Chapter 4 is the core of the book, and defines four major types of domains, examines their unique characteristics, and discusses strategies of temporal tagging for each domain. The chapter starts by describing specific characteristics of news-style documents, which is the dominant type in most studies on temporal tagging. This is followed by a general discussion of genres or domains, covering news, Wikipedia, dialogs, short messages, and clinical reports. Specifically, this book defines a domain as a group of documents that have the same characteristics relevant for the task of temporal tagging. After providing a list of annotated corpora that includes non-news texts, the chapter identifies four broad types of domains—news-style, narrative-style, colloquial-style, and autonomic-style documents—which I found fascinating, especially the fourth domain that features unresolvable time expressions due to local time frames. The discussions of unique features for each domain with respect to temporal tagging are clear and well organized, and directly lead to strategies as suggested by the authors for addressing the task in each domain. Note that each domain is defined in a broad sense and covers texts created in several scenarios. For instance, the news-style documents include “not only news articles but also many other types of documents (e.g., letters and formal blog posts), which are written similarly and thus belong to the same domain from a temporal tagging point of view.”

Chapter 5 describes several widely used temporal taggers, both rule-based and learning-based taggers, and compares their temporal tagging performance on documents in different domains. Clearly, taggers prepared or trained for a particular domain do not perform well when applied to a different domain. Consistent with the authors’ vision, this chapter emphasizes that temporal taggers developed with all the domains in mind are preferable. This chapter also argues for developing highly multilingual temporal taggers.

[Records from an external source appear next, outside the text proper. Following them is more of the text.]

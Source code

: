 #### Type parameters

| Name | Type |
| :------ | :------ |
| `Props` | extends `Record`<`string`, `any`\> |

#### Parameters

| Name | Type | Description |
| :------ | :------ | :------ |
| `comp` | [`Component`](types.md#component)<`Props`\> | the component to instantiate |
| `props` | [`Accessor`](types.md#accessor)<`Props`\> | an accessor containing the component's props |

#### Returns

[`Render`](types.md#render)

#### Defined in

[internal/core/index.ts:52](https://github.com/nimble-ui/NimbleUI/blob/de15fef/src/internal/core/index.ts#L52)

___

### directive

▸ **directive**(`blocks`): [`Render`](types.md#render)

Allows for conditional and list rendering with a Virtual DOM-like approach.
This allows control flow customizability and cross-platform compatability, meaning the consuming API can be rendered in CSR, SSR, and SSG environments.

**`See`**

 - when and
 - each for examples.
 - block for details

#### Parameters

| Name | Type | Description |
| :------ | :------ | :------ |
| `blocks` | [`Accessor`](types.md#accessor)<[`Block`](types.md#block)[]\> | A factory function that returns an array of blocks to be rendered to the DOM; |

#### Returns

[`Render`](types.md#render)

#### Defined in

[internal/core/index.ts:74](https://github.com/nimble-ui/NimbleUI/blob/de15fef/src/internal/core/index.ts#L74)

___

Chapter 6 concludes the book by pointing out more directions for the future work of temporal tagging, in order to achieve accurate and complete temporal understanding.

To summarize, this book provides timely references to most recent advances of temporal tagging, including both annotated corpora from different domains and systems, as well as insightful discussions and vision in terms of categorizing effects of domains and designing generalized temporal taggers. This book is recommended not only to students, researchers, and developers who work in the field of temporal tagging, but also to a wide range of readers interested in NLP in general.